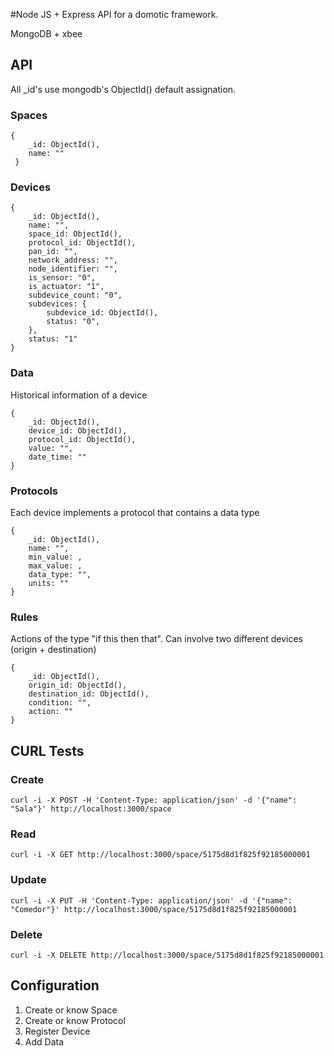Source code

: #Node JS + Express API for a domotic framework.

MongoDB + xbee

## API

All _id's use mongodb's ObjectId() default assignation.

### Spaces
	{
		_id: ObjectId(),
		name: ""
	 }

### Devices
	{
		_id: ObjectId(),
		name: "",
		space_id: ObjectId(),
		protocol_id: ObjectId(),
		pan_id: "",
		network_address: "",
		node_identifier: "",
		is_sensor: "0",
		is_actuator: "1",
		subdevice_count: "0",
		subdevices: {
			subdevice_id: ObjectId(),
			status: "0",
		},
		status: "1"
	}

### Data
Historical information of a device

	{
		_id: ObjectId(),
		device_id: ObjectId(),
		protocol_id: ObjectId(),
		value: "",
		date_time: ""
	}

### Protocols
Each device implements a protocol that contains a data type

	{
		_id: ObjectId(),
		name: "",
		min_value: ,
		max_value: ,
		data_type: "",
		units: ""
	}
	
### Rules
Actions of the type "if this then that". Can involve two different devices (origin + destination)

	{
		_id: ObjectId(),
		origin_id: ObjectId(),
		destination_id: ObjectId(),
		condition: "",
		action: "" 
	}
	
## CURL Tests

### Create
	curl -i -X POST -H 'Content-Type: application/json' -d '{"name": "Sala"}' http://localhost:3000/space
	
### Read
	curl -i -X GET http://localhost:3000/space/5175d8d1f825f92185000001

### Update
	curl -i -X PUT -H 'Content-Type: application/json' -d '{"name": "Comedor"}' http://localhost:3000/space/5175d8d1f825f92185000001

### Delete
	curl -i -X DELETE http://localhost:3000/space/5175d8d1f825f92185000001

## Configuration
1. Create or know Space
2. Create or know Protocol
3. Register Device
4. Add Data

========================================================================

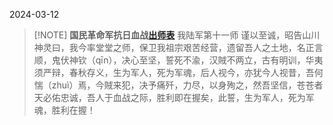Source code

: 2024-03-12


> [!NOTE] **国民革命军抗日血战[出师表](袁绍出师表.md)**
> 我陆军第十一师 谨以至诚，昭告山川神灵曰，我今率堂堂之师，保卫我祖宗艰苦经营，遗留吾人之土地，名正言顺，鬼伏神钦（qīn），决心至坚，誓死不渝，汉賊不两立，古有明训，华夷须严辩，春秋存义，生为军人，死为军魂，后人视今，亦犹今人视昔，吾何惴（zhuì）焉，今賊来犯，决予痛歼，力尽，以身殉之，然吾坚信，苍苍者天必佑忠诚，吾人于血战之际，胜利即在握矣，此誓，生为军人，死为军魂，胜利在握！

========================================================================

• **What the task asks**
Check the lines above and copy each one that includes "know".

• **Response to this task**
1. Create or know Space
2. Create or know Protocol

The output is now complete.